Action item:
Look through the listing for the string "forall" and copy out every line that holds it.

--- Records supplied ---

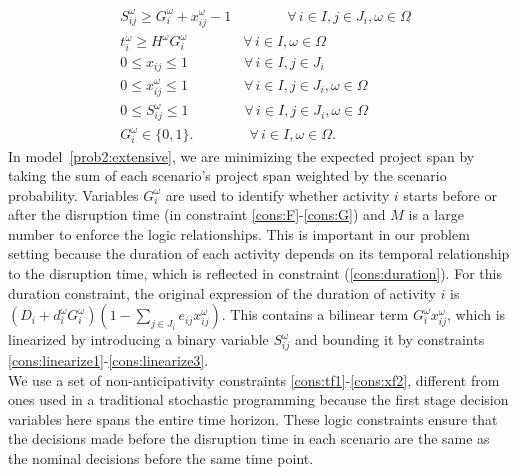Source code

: \documentclass[11pt]{article}
\begin{document}
\begin{subequations}
\begin{align}
		& S_{ij}^\omega \geq G_i^\omega + x_{ij}^\omega - 1 \qquad \qquad \forall \,i \in I, j \in J_i, \omega \in \Omega \label{cons:linearize3}\\
		& t_i^\omega \geq H^\omega G_i^\omega \qquad \qquad \forall\, i \in I, \omega \in \Omega \\
		& 0 \leq x_{ij} \leq 1 \qquad \qquad \forall \,i \in I, j \in J_i\\ 
		& 0 \leq x_{ij}^\omega \leq 1 \qquad \qquad \forall \,i \in I, j \in J_i, \omega \in \Omega\\
		& 0 \leq S_{ij}^\omega \leq 1 \qquad \qquad \forall \,i \in I, j \in J_i, \omega \in \Omega\\
		& G_i^\omega \in \{0,1\}. \qquad \qquad \forall \,i \in I, \omega \in \Omega.
		\end{align}
	\end{subequations}
	In model~\eqref{prob2:extensive}, we are minimizing the expected project span by taking the sum of each scenario's project span weighted by the scenario probability. Variables \(G^\omega_i\) are used to identify whether activity \(i\) starts before or after the disruption time (in constraint \eqref{cons:F}-\eqref{cons:G}) and \(M\) is a large number to enforce the logic relationships. This is important in our problem setting because the duration of each activity depends on its temporal relationship to the disruption time, which is reflected in constraint (\ref{cons:duration}). For this duration constraint, the original expression of the duration of activity \(i\) is \((D_i + d_i^\omega G_i^\omega)(1 - \sum_{j \in J_i} e_{ij}x_{ij}^\omega)\). This contains a bilinear term \(G_i^\omega x_{ij}^\omega\), which is linearized by introducing a binary variable \(S_{ij}^\omega\) and bounding it by constraints \eqref{cons:linearize1}-\eqref{cons:linearize3}.\\
	\newline
	We use a set of non-anticipativity constraints \eqref{cons:tf1}-\eqref{cons:xf2}, different from ones used in a traditional stochastic programming because the first stage decision variables here spans the entire time horizon. These logic constraints ensure that the decisions made before the disruption time in each scenario are the same as the nominal decisions before the same time point.
	
\end{document}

---

Your solution:
		& S_{ij}^\omega \geq G_i^\omega + x_{ij}^\omega - 1 \qquad \qquad \forall \,i \in I, j \in J_i, \omega \in \Omega \label{cons:linearize3}\\
		& t_i^\omega \geq H^\omega G_i^\omega \qquad \qquad \forall\, i \in I, \omega \in \Omega \\
		& 0 \leq x_{ij} \leq 1 \qquad \qquad \forall \,i \in I, j \in J_i\\ 
		& 0 \leq x_{ij}^\omega \leq 1 \qquad \qquad \forall \,i \in I, j \in J_i, \omega \in \Omega\\
		& 0 \leq S_{ij}^\omega \leq 1 \qquad \qquad \forall \,i \in I, j \in J_i, \omega \in \Omega\\
		& G_i^\omega \in \{0,1\}. \qquad \qquad \forall \,i \in I, \omega \in \Omega.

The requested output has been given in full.